I'm trying to convert MNIST data to png format according to the data format said in http://yann.lecun.com/exdb/mnist/
Below is the format of TRAINING SET IMAGE FILE (train-images-idx3-ubyte):
[offset] [type] [value] [description]
0000 32 bit integer 0x00000803(2051) magic number
0004 32 bit integer 60000 number of images
0008 32 bit integer 28 number of rows
0012 32 bit integer 28 number of columns
And this is my code. I use struct to unpack the data set and try to print the first 4 32-bits integers in the data set.
from PIL import Image
import struct
def read_image(filename):
f = open(filename, 'rb')
index = 0
buf = f.read()
magic, images, rows, columns = struct.unpack_from('>IIII' , buf , index)

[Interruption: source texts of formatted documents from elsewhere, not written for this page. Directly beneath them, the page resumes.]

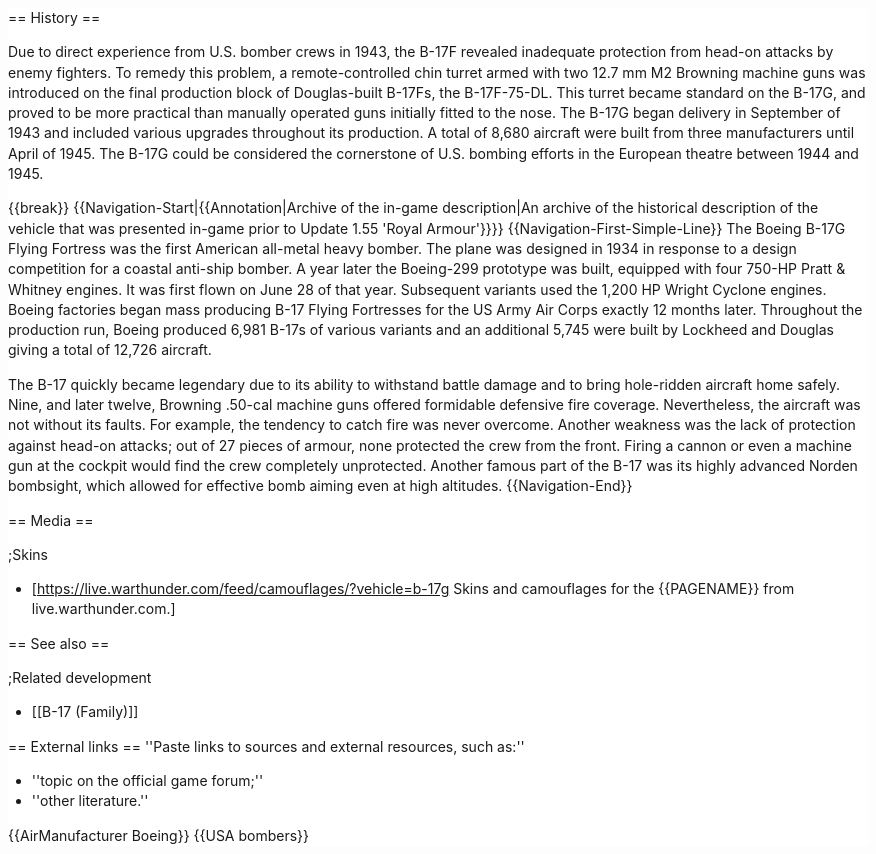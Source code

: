 == History ==

Due to direct experience from U.S. bomber crews in 1943, the B-17F revealed inadequate protection from head-on attacks by enemy fighters. To remedy this problem, a remote-controlled chin turret armed with two 12.7 mm M2 Browning machine guns was introduced on the final production block of Douglas-built B-17Fs, the B-17F-75-DL. This turret became standard on the B-17G, and proved to be more practical than manually operated guns initially fitted to the nose. The B-17G began delivery in September of 1943 and included various upgrades throughout its production. A total of 8,680 aircraft were built from three manufacturers until April of 1945. The B-17G could be considered the cornerstone of U.S. bombing efforts in the European theatre between 1944 and 1945.

{{break}}
{{Navigation-Start|{{Annotation|Archive of the in-game description|An archive of the historical description of the vehicle that was presented in-game prior to Update 1.55 'Royal Armour'}}}}
{{Navigation-First-Simple-Line}}
The Boeing B-17G Flying Fortress was the first American all-metal heavy bomber. The plane was designed in 1934 in response to a design competition for a coastal anti-ship bomber. A year later the Boeing-299 prototype was built, equipped with four 750-HP Pratt & Whitney engines. It was first flown on June 28 of that year. Subsequent variants used the 1,200 HP Wright Cyclone engines. Boeing factories began mass producing B-17 Flying Fortresses for the US Army Air Corps exactly 12 months later. Throughout the production run, Boeing produced 6,981 B-17s of various variants and an additional 5,745 were built by Lockheed and Douglas giving a total of 12,726 aircraft.

The B-17 quickly became legendary due to its ability to withstand battle damage and to bring hole-ridden aircraft home safely. Nine, and later twelve, Browning .50-cal machine guns offered formidable defensive fire coverage. Nevertheless, the aircraft was not without its faults. For example, the tendency to catch fire was never overcome. Another weakness was the lack of protection against head-on attacks; out of 27 pieces of armour, none protected the crew from the front. Firing a cannon or even a machine gun at the cockpit would find the crew completely unprotected. Another famous part of the B-17 was its highly advanced Norden bombsight, which allowed for effective bomb aiming even at high altitudes.
{{Navigation-End}}

== Media ==


;Skins

* [https://live.warthunder.com/feed/camouflages/?vehicle=b-17g Skins and camouflages for the {{PAGENAME}} from live.warthunder.com.]

== See also ==


;Related development

* [[B-17 (Family)]]

== External links ==
''Paste links to sources and external resources, such as:''

* ''topic on the official game forum;''
* ''other literature.''

{{AirManufacturer Boeing}}
{{USA bombers}}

index += struct.calcsize('>IIII')
print(magic, images, rows, columns)
f.close()
# for i in range(images):
# #for i in xrange(2000):
# image = Image.new('L', (columns, rows))
# for x in range(rows):
# for y in range(columns):
# image.putpixel((y, x), int(struct.unpack_from('>B', buf, index)[0]))
# index += struct.calcsize('>B')
# print('save ' + str(i) + 'image')
# image.save('test/' + str(i) + '.png')
if __name__ == '__main__':
read_image('train-images-idx3-ubyte.gz')
But the output is totally wrong:
529205256 2055376946 226418 1634299437
I realized that I forget to extract the "train-images-idx3-ubyte.gz".After extraction, I got a file named "train-images.idx3-ubyte", replaced "train-images-idx3-ubyte.gz" with this new file name, finally it worked.